AKHTAR BADSHAH: So, you know, Jean Philippe, when we started with supporting a non-profit, it was all about, Let’s give them a PC or access to a PC, and they will get some knowledge, some information. We didn't even have internet, right. We were carrying PCs on donkeys into villages and putting it there. Today, you have it in your hand. The technology is in your hand, and it is not just about, I just need to learn how to use Word and Excel. Today it is about the applications. How is artificial intelligence predicting environment or soil conditions so that I can grow food better? Social entrepreneurs are going there.

JP: They are. Yeah.

AKHTAR BADSHAH: Blockchain is being used to look at how do we ensure transactions are secure and in doing so, you can actually reduce financial waste and leakage. That is an impact. You are looking at kids and saying, I no longer want you to just think about Word, I actually want you to think about 3D printing.
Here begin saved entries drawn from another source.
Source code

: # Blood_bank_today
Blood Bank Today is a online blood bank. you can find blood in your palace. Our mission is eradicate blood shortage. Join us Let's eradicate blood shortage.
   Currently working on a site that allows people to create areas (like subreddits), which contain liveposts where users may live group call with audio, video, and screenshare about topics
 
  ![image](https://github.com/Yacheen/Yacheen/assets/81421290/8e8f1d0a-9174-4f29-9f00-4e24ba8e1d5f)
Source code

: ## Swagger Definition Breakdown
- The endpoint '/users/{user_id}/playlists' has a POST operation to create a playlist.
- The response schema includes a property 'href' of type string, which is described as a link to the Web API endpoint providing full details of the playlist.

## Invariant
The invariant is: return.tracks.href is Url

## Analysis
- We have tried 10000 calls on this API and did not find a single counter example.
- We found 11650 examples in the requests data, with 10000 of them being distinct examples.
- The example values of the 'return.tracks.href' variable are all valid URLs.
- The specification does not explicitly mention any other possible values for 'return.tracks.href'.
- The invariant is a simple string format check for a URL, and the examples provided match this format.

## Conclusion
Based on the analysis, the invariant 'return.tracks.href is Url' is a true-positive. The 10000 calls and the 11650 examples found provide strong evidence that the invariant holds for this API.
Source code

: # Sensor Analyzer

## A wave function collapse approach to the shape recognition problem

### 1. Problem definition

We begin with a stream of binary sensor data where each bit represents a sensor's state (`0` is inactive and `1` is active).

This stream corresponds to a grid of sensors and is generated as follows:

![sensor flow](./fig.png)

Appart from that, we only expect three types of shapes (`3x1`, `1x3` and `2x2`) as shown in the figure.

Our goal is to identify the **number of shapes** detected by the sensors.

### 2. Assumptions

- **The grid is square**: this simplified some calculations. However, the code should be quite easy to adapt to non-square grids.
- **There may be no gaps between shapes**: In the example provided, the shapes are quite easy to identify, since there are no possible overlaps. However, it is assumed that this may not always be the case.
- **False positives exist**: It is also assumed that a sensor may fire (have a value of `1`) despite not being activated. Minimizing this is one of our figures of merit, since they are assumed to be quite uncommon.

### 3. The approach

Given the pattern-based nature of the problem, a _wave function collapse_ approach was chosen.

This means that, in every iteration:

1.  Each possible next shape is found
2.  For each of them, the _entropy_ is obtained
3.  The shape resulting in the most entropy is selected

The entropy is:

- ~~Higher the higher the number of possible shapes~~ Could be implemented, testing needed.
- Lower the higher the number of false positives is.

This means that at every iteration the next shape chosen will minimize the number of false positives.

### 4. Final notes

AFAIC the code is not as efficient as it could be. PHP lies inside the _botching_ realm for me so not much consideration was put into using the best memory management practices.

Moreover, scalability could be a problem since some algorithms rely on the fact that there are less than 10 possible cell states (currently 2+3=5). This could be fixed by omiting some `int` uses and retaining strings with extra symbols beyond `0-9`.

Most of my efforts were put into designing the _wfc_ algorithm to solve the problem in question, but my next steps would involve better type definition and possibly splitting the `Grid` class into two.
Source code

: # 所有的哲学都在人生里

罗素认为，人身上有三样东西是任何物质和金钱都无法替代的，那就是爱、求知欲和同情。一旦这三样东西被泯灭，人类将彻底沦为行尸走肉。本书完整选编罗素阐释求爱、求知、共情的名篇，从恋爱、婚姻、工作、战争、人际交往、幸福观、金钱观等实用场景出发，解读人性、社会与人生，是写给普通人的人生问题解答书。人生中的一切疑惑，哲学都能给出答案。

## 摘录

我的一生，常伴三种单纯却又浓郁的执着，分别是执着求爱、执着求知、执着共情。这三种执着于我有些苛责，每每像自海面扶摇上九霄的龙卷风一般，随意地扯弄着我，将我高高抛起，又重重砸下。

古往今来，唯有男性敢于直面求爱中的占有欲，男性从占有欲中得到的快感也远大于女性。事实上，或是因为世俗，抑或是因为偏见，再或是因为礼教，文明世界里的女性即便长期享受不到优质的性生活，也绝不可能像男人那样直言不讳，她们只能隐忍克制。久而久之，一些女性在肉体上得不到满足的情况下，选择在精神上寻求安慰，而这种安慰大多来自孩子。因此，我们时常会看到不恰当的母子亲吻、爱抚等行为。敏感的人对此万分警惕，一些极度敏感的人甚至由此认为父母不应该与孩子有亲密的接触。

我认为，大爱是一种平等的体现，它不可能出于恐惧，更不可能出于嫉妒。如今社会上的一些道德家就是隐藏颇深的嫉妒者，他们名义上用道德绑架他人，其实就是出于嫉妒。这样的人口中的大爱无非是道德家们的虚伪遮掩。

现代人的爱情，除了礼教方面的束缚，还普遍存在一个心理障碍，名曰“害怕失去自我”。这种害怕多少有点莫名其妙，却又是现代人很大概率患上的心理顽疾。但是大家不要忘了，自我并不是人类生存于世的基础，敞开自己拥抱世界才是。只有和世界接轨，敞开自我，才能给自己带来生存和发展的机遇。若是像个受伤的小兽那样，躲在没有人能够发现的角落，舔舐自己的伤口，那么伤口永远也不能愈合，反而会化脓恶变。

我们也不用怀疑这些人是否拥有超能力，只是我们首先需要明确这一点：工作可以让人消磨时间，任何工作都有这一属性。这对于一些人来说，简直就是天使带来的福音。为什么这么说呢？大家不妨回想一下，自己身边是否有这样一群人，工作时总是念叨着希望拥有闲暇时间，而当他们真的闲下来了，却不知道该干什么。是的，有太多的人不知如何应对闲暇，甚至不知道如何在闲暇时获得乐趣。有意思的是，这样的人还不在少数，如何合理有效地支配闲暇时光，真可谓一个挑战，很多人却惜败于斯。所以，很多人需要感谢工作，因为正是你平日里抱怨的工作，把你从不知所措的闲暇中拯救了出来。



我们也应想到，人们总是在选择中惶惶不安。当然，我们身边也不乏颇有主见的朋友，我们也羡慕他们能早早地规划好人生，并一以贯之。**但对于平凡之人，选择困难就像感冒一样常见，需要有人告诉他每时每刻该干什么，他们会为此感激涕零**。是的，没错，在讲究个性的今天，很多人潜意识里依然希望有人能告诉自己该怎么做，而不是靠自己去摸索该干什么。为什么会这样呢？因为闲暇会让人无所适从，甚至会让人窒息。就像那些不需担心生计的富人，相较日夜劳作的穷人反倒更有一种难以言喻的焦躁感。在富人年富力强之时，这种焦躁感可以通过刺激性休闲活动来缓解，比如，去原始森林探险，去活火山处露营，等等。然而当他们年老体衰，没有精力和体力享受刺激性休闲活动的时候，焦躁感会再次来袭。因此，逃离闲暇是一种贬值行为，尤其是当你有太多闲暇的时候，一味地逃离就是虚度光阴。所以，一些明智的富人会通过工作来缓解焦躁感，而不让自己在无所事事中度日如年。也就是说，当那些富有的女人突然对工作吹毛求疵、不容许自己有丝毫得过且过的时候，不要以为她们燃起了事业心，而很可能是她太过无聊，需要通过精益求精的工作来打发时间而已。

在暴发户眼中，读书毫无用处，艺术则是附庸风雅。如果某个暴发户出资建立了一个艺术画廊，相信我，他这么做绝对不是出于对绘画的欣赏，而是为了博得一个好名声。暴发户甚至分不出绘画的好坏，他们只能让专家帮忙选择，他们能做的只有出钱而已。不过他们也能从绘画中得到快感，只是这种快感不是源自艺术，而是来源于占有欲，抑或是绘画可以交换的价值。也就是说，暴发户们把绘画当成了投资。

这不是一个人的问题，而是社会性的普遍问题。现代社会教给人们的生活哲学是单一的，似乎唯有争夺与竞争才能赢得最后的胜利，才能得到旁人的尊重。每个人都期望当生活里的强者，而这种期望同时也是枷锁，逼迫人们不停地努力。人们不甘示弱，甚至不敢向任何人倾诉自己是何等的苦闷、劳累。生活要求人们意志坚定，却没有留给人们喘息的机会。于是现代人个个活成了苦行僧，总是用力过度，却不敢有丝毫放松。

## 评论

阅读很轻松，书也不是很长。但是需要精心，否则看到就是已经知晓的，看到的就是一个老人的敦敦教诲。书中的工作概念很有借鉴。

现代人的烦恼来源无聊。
Because with 3D printing, you can actually change the way in which you come up with products, which may be prosthetics, which you've talked about, which could be building materials, which could be anything. I mean, today. 3D printing is being used to build a rocket to go to space. So how we think about technology has become so central to our lives. And what I worry about is that you have the super haves, people who understand this technology and the super have nots that have absolutely no idea this exists. And I think social entrepreneurs and people in Microsoft and others should become the bridges. They are the bridge that can actually translate this technology into use where it is needed most. Whether I get a 3D printed house or not is… It's great, but it is not life saving. But if you can actually get a 3D printed house for $10,000 for a person whose home has been destroyed by a hurricane or an earthquake? Wow. That's transformational. But they don't know how to do it. 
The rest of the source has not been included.